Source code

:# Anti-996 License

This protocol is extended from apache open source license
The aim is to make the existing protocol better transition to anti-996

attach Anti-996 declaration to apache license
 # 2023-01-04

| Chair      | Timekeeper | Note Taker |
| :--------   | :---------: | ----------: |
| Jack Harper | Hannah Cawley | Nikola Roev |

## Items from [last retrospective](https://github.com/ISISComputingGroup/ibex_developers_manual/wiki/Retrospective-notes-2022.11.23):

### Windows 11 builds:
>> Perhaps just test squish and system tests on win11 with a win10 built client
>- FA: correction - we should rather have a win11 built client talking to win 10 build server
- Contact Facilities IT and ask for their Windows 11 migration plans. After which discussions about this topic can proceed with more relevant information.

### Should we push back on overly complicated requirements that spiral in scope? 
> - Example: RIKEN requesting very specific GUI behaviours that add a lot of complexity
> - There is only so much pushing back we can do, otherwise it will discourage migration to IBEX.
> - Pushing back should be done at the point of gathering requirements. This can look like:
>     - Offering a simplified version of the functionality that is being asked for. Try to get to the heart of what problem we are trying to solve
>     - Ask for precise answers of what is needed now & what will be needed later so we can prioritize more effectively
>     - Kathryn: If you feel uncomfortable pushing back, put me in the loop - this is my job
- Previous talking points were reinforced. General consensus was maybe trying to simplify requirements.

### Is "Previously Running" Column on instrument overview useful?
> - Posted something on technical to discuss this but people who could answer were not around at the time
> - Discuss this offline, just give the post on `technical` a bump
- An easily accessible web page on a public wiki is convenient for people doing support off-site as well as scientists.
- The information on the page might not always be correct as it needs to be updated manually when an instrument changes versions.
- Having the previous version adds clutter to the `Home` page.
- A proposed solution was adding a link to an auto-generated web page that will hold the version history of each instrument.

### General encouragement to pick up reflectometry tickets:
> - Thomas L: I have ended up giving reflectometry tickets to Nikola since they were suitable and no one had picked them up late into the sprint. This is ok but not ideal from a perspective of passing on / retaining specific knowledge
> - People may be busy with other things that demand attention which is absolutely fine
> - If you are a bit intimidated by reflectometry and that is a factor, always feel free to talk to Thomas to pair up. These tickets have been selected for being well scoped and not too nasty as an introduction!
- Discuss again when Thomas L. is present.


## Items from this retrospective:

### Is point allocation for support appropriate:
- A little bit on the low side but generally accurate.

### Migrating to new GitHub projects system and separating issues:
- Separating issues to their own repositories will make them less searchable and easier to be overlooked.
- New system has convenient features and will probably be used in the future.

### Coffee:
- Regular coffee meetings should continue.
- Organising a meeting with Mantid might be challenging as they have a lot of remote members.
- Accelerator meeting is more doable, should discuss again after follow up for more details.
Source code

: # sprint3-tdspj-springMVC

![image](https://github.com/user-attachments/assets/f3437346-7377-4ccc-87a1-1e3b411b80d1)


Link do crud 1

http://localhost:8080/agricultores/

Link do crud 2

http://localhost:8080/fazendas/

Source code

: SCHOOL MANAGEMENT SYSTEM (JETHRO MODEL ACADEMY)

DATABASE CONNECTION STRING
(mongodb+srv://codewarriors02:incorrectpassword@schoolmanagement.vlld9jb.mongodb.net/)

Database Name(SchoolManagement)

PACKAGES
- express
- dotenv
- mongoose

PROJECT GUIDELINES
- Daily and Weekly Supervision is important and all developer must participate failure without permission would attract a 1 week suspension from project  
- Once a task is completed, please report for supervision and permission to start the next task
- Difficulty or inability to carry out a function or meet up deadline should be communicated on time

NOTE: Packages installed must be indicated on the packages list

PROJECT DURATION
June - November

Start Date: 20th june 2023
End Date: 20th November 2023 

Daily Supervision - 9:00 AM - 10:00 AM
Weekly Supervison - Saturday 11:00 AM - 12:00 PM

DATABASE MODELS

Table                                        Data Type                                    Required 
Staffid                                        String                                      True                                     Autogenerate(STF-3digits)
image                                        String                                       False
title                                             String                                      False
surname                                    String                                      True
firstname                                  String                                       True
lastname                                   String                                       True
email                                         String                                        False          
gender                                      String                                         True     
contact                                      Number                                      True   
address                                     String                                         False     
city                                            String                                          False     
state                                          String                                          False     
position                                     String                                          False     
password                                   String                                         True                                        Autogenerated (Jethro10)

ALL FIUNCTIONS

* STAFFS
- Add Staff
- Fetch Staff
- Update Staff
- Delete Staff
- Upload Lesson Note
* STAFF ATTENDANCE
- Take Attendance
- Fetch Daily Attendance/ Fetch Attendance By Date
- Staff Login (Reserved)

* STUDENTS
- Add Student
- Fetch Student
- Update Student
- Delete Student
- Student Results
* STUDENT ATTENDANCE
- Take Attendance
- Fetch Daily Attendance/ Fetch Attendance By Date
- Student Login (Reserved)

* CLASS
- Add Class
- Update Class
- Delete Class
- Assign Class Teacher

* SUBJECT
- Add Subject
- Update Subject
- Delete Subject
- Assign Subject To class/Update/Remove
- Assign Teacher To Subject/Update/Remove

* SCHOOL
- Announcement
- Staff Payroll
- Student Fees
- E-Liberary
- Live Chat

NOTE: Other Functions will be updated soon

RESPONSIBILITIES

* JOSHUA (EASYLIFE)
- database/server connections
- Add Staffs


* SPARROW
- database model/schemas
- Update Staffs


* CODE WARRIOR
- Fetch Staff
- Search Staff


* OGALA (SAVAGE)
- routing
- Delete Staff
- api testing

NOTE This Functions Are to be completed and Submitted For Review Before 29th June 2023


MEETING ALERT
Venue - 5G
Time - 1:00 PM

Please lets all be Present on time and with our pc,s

■ WHAT IS REQUIRED:
Pick out each line in the material containing "retrospective".

■ REPLY TO THE TASK:
## Items from [last retrospective](https://github.com/ISISComputingGroup/ibex_developers_manual/wiki/Retrospective-notes-2022.11.23):
## Items from this retrospective:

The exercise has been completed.